Honestly we left with news that I could possibly die for having this baby. I have an enlarged aorta, and left ventricle, my heart is only pumping out about 30% when a normal heart pumps out 50%. And as I get more pregnant, this can only get worse, and my heart has to work harder and harder just to supply me and baby blood. Which could lead to having a heart attack.
I'm 30 years old, and my heart is as bad as a 70 or 80 year old who's had a heart attack. And my Doctors can't explain it. The cardiologist suggested we do a scan to see if my heart may have any clots.
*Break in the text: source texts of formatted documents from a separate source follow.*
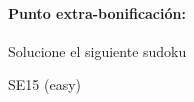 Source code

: \documentclass[fleqn]{article}
\begin{document}
 \paragraph*{Punto extra-bonificación:} Solucione el siguiente sudoku
 \cluefont{\Large}
 \renewcommand*{\puzzlefile}{se5.sud}
\begin{center}
\begin{minipage}{0.45\linewidth}\begin{center}
SE15 (easy) \\
\end{center}\end{minipage}
\end{center}
\end{document}
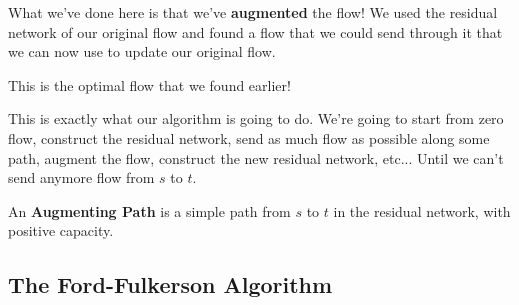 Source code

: \documentclass[12pt]{article}
\newcommand{\fc}[2]{
  \blue{#1}/\red{#2}
}
\begin{document}
{\begin{center}
    \end{center}

    What we've done here is that we've {\bf augmented} the flow! We used the
    residual network of our original flow and found a flow that we could send
    through it that we can now use to update our original flow.

    \begin{center}
    \end{center}

    This is the optimal flow that we found earlier!
  }

  This is exactly what our algorithm is going to do. We're going to start from
  zero flow, construct the residual network, send as much flow as possible along
  some path, augment the flow, construct the new residual network, etc... Until
  we can't send anymore flow from $s$ to $t$.


   {
    An {\bf Augmenting Path} is a simple path from $s$ to $t$ in the residual
    network, with positive capacity.
  }

  \subsection{The Ford-Fulkerson Algorithm}
\end{document}
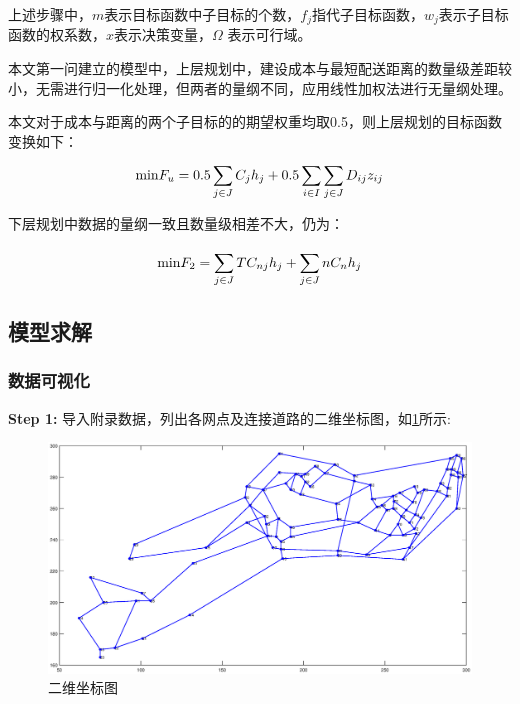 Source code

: \documentclass[withoutpreface,bwprint]{cumcmthesis} %
\begin{document}
上述步骤中，$m$表示目标函数中子目标的个数，$f_j$指代子目标函数，$w_j$表示子目标函数的权系数，$x$表示决策变量，$ \Omega $ 表示可行域。

本文第一问建立的模型中，上层规划中，建设成本与最短配送距离的数量级差距较小，无需进行归一化处理，但两者的量纲不同，应用线性加权法进行无量纲处理。
	
	本文对于成本与距离的两个子目标的的期望权重均取0.5，则上层规划的目标函数变换如下：
	\begin{align*}
		{\rm{min }}{F_u} = 0.5\sum\limits_{j \in J}^{} {{C_{j}}} {h_j} + 0.5\sum\limits_{i \in I}^{} {\sum\limits_{j \in J}^{} {{D_{ij}}} } {z_{ij}}
	\end{align*}
	
	下层规划中数据的量纲一致且数量级相差不大，仍为：
	
	\begin{align*}
		{\rm{min }}{F_2} = \sum\limits_{j \in J}^{} {T{C_{nj}}} {h_j} + \sum\limits_{j \in J}^{} {n{C_n}} {h_j}
	\end{align*}
	
	\subsection{模型求解}
	\subsubsection{数据可视化}

\textbf{Step 1: }导入附录数据，列出各网点及连接道路的二维坐标图，如\ref{fig:二维坐标图}所示:
	\begin{figure}[htbp]
		\centering
		\includegraphics[width=16cm]{raw_real_G.eps}
		\caption{二维坐标图}
		\label{fig:二维坐标图}
	\end{figure}
\end{document}
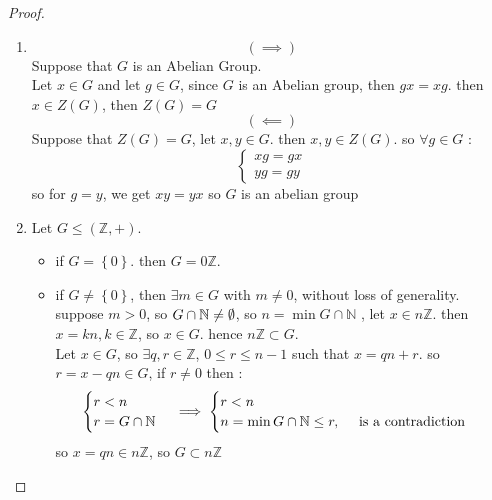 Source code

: \begin{proof}
  \begin{enumerate}
  \item 
\[
( \implies ) 
\]
Suppose that $G $ is an Abelian Group. \\
Let $x \in  G $ and let $g \in G $, since $G $ is an Abelian group, then $gx = xg $. then $x \in  Z(G)$,
then $Z(G) = G$
\[
 ( \impliedby  ) 
\]
Suppose that $Z(G) = G$, let $x,y \in  G$. then $x,y \in Z(G)$. so $\forall g \in G$ :
\[
\begin{cases}
xg = gx \\
yg = gy
\end{cases}
\]
so for $g = y$, we get $xy = yx $ so $G $ is an abelian group 
\item 
  Let $G \leq (\mathbb{Z}, +)  $.  
  \begin{itemize}
    \item       if $G = \left\{ 0 \right\} $. then $G = 0 \mathbb{Z} $. 
      \item
  if $G \neq \left\{ 0 \right\} $, then $\exists m \in G $ with $m \neq 0$, without loss of generality.
  suppose $m > 0$, so $G \cap  \mathbb{N} \neq  \emptyset $, so $n = \min G \cap \mathbb{N} $ , let $x \in  n \mathbb{Z} $.
  then $x = kn, k \in  \mathbb{Z}$, so $x \in  G $. hence $n \mathbb{Z} \subset G $. \\
  Let $x \in  G $, so $\exists q,r \in  \mathbb{Z}$, $0 \leq r \leq  n-1$ such that 
  $x = qn + r $. so $r = x - qn \in  G $, if $r \neq  0 $ then : 
  \[
  \begin{cases}
  r < n \\
  r = G \cap \mathbb{N}
  \end{cases} \implies 
  \begin{cases}
  r < n \\
  n = \min  G \cap \mathbb{N} \leq r, \quad \text{ is a contradiction } 
  \end{cases}
  \]
  so $x = qn \in  n \mathbb{Z} $, so $G \subset n \mathbb{Z}$ 
  \end{itemize}
  \end{enumerate}
\end{proof}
But this scan will expose the baby to radiation which scared the hell out of me.
Needless to say, I was a blubbering mess this whole time, I could hardly control myself trying to hold back tears. As soon as the Dr. left the room I nearly fell to the floor as my husband grabbed me and I burst into tears.
I wanted to go talk to my OB right away because the Cardiologist just couldn't answer so many of our questions. (Obviously, I am NOT his typical patient) But I was too much of a mess. I just wanted to get out of there. After going back home and letting myself have a good cry and calm down, My Mom and I did go back to see my OB to talk.
Luckily, he made everything less grim. I went from thinking "Ok, it's me or the baby" to him telling me I have a 1% chance of dying here. Right now, the baby is fine, aside from her kidney (Nephrohydrosis), but we don't know everything yet. Her heartbeat is normal, I still feel her moving daily. Still haven't gotten her genetics test back yet, even though they said we'd get it yesterday by 5 pm.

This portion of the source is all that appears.